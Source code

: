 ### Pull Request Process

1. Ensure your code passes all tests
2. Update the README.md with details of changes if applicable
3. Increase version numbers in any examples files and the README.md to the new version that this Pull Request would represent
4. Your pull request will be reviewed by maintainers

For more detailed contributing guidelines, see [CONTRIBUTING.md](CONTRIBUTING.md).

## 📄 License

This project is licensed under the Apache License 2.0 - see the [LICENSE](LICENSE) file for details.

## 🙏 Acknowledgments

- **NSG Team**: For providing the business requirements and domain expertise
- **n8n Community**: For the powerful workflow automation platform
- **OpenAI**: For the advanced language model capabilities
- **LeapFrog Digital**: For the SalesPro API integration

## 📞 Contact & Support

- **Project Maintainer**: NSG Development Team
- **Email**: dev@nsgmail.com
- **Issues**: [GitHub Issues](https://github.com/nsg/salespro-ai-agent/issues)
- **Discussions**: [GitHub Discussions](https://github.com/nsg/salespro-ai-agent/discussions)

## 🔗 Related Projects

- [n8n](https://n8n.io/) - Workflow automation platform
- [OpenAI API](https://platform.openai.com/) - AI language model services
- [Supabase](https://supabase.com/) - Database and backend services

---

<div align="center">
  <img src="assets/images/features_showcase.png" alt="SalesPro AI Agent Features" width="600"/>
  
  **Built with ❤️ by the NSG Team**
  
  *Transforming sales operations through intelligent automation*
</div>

★ ★ ★

### Task directions
Reproduce the data shown above exactly.

### Written response
Source code

: ### Pull Request Process

1. Ensure your code passes all tests
2. Update the README.md with details of changes if applicable
3. Increase version numbers in any examples files and the README.md to the new version that this Pull Request would represent
4. Your pull request will be reviewed by maintainers

For more detailed contributing guidelines, see [CONTRIBUTING.md](CONTRIBUTING.md).

## 📄 License

This project is licensed under the Apache License 2.0 - see the [LICENSE](LICENSE) file for details.

## 🙏 Acknowledgments

- **NSG Team**: For providing the business requirements and domain expertise
- **n8n Community**: For the powerful workflow automation platform
- **OpenAI**: For the advanced language model capabilities
- **LeapFrog Digital**: For the SalesPro API integration

## 📞 Contact & Support

- **Project Maintainer**: NSG Development Team
- **Email**: dev@nsgmail.com
- **Issues**: [GitHub Issues](https://github.com/nsg/salespro-ai-agent/issues)
- **Discussions**: [GitHub Discussions](https://github.com/nsg/salespro-ai-agent/discussions)

## 🔗 Related Projects

- [n8n](https://n8n.io/) - Workflow automation platform
- [OpenAI API](https://platform.openai.com/) - AI language model services
- [Supabase](https://supabase.com/) - Database and backend services

---

<div align="center">
  <img src="assets/images/features_showcase.png" alt="SalesPro AI Agent Features" width="600"/>
  
  **Built with ❤️ by the NSG Team**
  
  *Transforming sales operations through intelligent automation*
</div>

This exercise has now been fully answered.